The First Time script uses a monologue structure, which Fink overlays with a dance-based physicality, presumably to prevent the performance from appearing too static. However, by adding an extra physical language, the script is stretched beyond its limits and expires once it hits the hour mark. It’s a structural problem; the rhythm of the text is broken up in a way that disrupts focus and flow, and often movement is used to repeat what has already been said by the text. Instead of acting as a reiteration tactic, it wastes time and takes us out of the story. A prime example of this is the stylised reinterpretation of the sexual assault that happens to one of our young women. The text already approaches the rape in a way that serves the character’s story, so the issue here is that the extra visual representation of sexual assault is unnecessary. This addition is gratuitous, and more care could be taken in handling sensitive subject matter. In an interview on the Basement Theatre blog, Fink describes the show as using confronting physicality. If the rape scene is what this refers to, perhaps the collaborators need to re-examine whether we sit in a space where the depiction of rape needs to be confronting or shocking in our contemporary work, and is it necessary to contribute to the overwhelming and continual imagery of raped and beaten women in our stories? This interrogation of our responsibilities as theatre makers is a complex investigation, that doesn’t have any lines drawn just yet, however, this is not a new conversation and gratuitous rape scenes are disappointing to see on any stage in Auckland in 2018.

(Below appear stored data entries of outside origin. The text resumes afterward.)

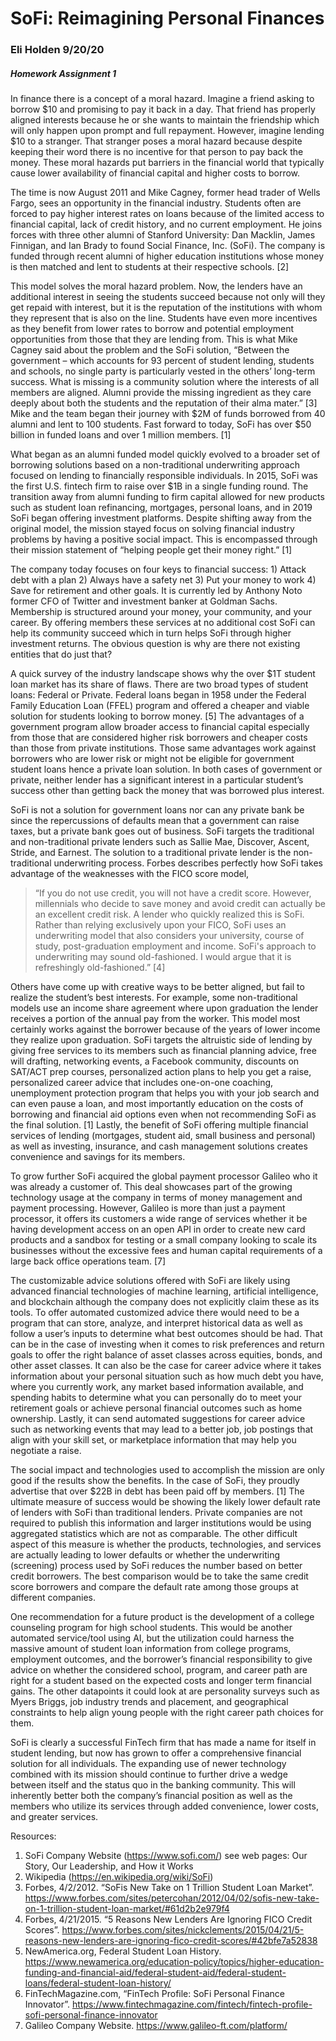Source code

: # SoFi: Reimagining Personal Finances
### Eli Holden 9/20/20
##### Homework Assignment 1


In finance there is a concept of a moral hazard. Imagine a friend asking to borrow $10 and promising to pay it back in a day. That friend has properly aligned interests because he or she wants to maintain the friendship which will only happen upon prompt and full repayment. However, imagine lending $10 to a stranger. That stranger poses a moral hazard because despite keeping their word there is no incentive for that person to pay back the money. These moral hazards put barriers in the financial world that typically cause lower availability of financial capital and higher costs to borrow.

The time is now August 2011 and Mike Cagney, former head trader of Wells Fargo, sees an opportunity in the financial industry. Students often are forced to pay higher interest rates on loans because of the limited access to financial capital, lack of credit history, and no current employment. He joins forces with three other alumni of Stanford University: Dan Macklin, James Finnigan, and Ian Brady to found Social Finance, Inc. (SoFi). The company is funded through recent alumni of higher education institutions whose money is then matched and lent to students at their respective schools. [2]

This model solves the moral hazard problem. Now, the lenders have an additional interest in seeing the students succeed because not only will they get repaid with interest, but it is the reputation of the institutions with whom they represent that is also on the line. Students have even more incentives as they benefit from lower rates to borrow and potential employment opportunities from those that they are lending from. This is what Mike Cagney said about the problem and the SoFi solution, “Between the government – which accounts for 93 percent of student lending, students and schools, no single party is particularly vested in the others’ long-term success. What is missing is a community solution where the interests of all members are aligned. Alumni provide the missing ingredient as they care deeply about both the students and the reputation of their alma mater.” [3] Mike and the team began their journey with $2M of funds borrowed from 40 alumni and lent to 100 students. Fast forward to today, SoFi has over $50 billion in funded loans and over 1 million members. [1]

What began as an alumni funded model quickly evolved to a broader set of borrowing solutions based on a non-traditional underwriting approach focused on lending to financially responsible individuals. In 2015, SoFi was the first U.S. fintech firm to raise over $1B in a single funding round. The transition away from alumni funding to firm capital allowed for new products such as student loan refinancing, mortgages, personal loans, and in 2019 SoFi began offering investment platforms. Despite shifting away from the original model, the mission stayed focus on solving financial industry problems by having a positive social impact. This is encompassed through their mission statement of “helping people get their money right.” [1]

The company today focuses on four keys to financial success: 1) Attack debt with a plan 2) Always have a safety net 3) Put your money to work 4) Save for retirement and other goals. It is currently led by Anthony Noto former CFO of Twitter and investment banker at Goldman Sachs. Membership is structured around your money, your community, and your career. By offering members these services at no additional cost SoFi can help its community succeed which in turn helps SoFi through higher investment returns. The obvious question is why are there not existing entities that do just that?

A quick survey of the industry landscape shows why the over $1T student loan market has its share of flaws. There are two broad types of student loans: Federal or Private. Federal loans began in 1958 under the Federal Family Education Loan (FFEL) program and offered a cheaper and viable solution for students looking to borrow money. [5] The advantages of a government program allow broader access to financial capital especially from those that are considered higher risk borrowers and cheaper costs than those from private institutions. Those same advantages work against borrowers who are lower risk or might not be eligible for government student loans hence a private loan solution. In both cases of government or private, neither lender has a significant interest in a particular student’s success other than getting back the money that was borrowed plus interest.

SoFi is not a solution for government loans nor can any private bank be since the repercussions of defaults mean that a government can raise taxes, but a private bank goes out of business. SoFi targets the traditional and non-traditional private lenders such as Sallie Mae, Discover, Ascent, Stride, and Earnest. The solution to a traditional private lender is the non-traditional underwriting process. Forbes describes perfectly how SoFi takes advantage of the weaknesses with the FICO score model,

> “If you do not use credit, you will not have a credit score. However, millennials who decide to save money and avoid credit can actually be an excellent credit risk. A lender who quickly realized this is SoFi. Rather than relying exclusively upon your FICO, SoFi uses an underwriting model that also considers your university, course of study, post-graduation employment and income. SoFi's approach to underwriting may sound old-fashioned. I would argue that it is refreshingly old-fashioned.” [4]

Others have come up with creative ways to be better aligned, but fail to realize the student’s best interests. For example, some non-traditional models use an income share agreement where upon graduation the lender receives a portion of the annual pay from the worker. This model most certainly works against the borrower because of the years of lower income they realize upon graduation. SoFi targets the altruistic side of lending by giving free services to its members such as financial planning advice, free will drafting, networking events, a Facebook community, discounts on SAT/ACT prep courses, personalized action plans to help you get a raise, personalized career advice that includes one-on-one coaching, unemployment protection program that helps you with your job search and can even pause a loan, and most importantly education on the costs of borrowing and financial aid options even when not recommending SoFi as the final solution. [1] Lastly, the benefit of SoFi offering multiple financial services of lending (mortgages, student aid, small business and personal) as well as investing, insurance, and cash management solutions creates convenience and savings for its members.

To grow further SoFi acquired the global payment processor Galileo who it was already a customer of. This deal showcases part of the growing technology usage at the company in terms of money management and payment processing. However, Galileo is more than just a payment processor, it offers its customers a wide range of services whether it be having development access on an open API in order to create new card products and a sandbox for testing or a small company looking to scale its businesses without the excessive fees and human capital requirements of a large back office operations team. [7]

The customizable advice solutions offered with SoFi are likely using advanced financial technologies of machine learning, artificial intelligence, and blockchain although the company does not explicitly claim these as its tools. To offer automated customized advice there would need to be a program that can store, analyze, and interpret historical data as well as follow a user’s inputs to determine what best outcomes should be had. That can be in the case of investing when it comes to risk preferences and return goals to offer the right balance of asset classes across equities, bonds, and other asset classes. It can also be the case for career advice where it takes information about your personal situation such as how much debt you have, where you currently work, any market based information available, and spending habits to determine what you can personally do to meet your retirement goals or achieve personal financial outcomes such as home ownership. Lastly, it can send automated suggestions for career advice such as networking events that may lead to a better job, job postings that align with your skill set, or marketplace information that may help you negotiate a raise.

The social impact and technologies used to accomplish the mission are only good if the results show the benefits. In the case of SoFi, they proudly advertise that over $22B in debt has been paid off by members. [1] The ultimate measure of success would be showing the likely lower default rate of lenders with SoFi than traditional lenders. Private companies are not required to publish this information and larger institutions would be using aggregated statistics which are not as comparable. The other difficult aspect of this measure is whether the products, technologies, and services are actually leading to lower defaults or whether the underwriting (screening) process used by SoFi reduces the number based on better credit borrowers. The best comparison would be to take the same credit score borrowers and compare the default rate among those groups at different companies.

One recommendation for a future product is the development of a college counseling program for high school students. This would be another automated service/tool using AI, but the utilization could harness the massive amount of student loan information from college programs, employment outcomes, and the borrower’s financial responsibility to give advice on whether the considered school, program, and career path are right for a student based on the expected costs and longer term financial gains. The other datapoints it could look at are personality surveys such as Myers Briggs, job industry trends and placement, and geographical constraints to help align young people with the right career path choices for them.

SoFi is clearly a successful FinTech firm that has made a name for itself in student lending, but now has grown to offer a comprehensive financial solution for all individuals. The expanding use of newer technology combined with its mission should continue to further drive a wedge between itself and the status quo in the banking community. This will inherently better both the company’s financial position as well as the members who utilize its services through added convenience, lower costs, and greater services.

Resources:
1.	SoFi Company Website (https://www.sofi.com/) see web pages: Our Story, Our Leadership, and How it Works
2.	Wikipedia (https://en.wikipedia.org/wiki/SoFi)
3.	Forbes, 4/2/2012. “SoFis New Take on 1 Trillion Student Loan Market”. https://www.forbes.com/sites/petercohan/2012/04/02/sofis-new-take-on-1-trillion-student-loan-market/#61d2b2e979f4
4.	Forbes, 4/21/2015. “5 Reasons New Lenders Are Ignoring FICO Credit Scores”. https://www.forbes.com/sites/nickclements/2015/04/21/5-reasons-new-lenders-are-ignoring-fico-credit-scores/#42bfe7a52838
5.	NewAmerica.org, Federal Student Loan History. https://www.newamerica.org/education-policy/topics/higher-education-funding-and-financial-aid/federal-student-aid/federal-student-loans/federal-student-loan-history/
6.	FinTechMagazine.com, “FinTech Profile: SoFi Personal Finance Innovator”. https://www.fintechmagazine.com/fintech/fintech-profile-sofi-personal-finance-innovator
7.	Galileo Company Website. https://www.galileo-ft.com/platform/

The performers all do an impressive job for the full 80 minutes, often having to hold space silently, collectively picking up the energy in the room when it drops. Each performer embodies their characters well and has at least a moment or two where they get to impress the audience , but credit again must also be given to Brown who clearly has a keen ear for the voices of her fellow millennials. The actors all have different strengths, for example, Courtney Bassett has an ease on stage that makes you feel as if you’re chatting intimately over coffee, whereas Alex Tunui has a bubbling intensity that nearly forces you to avoid her gaze, but most importantly, it’s easy to see that the actors trust each other and the performance benefits greatly from this.

There are moments in the production where Fink’s directorial vision gels with the text and we get a glimpse of how the script could be complemented through added physicality. The choice to have the women mimic the main speaker’s emotions through movement adds a layer of synchronicity that binds their stories even closer together. However, these moments are too few and far between to sustain the performance into something more cohesive. In saying this, the Basement Studio is a place for experimentation and exploration, and that’s exactly what this team set out to do. The First Time team have brought to light five touching, relevant stories to Auckland audiences and allowed space for five talented, female actors to walk the stage.

The First Time plays at The Basement until 14 April.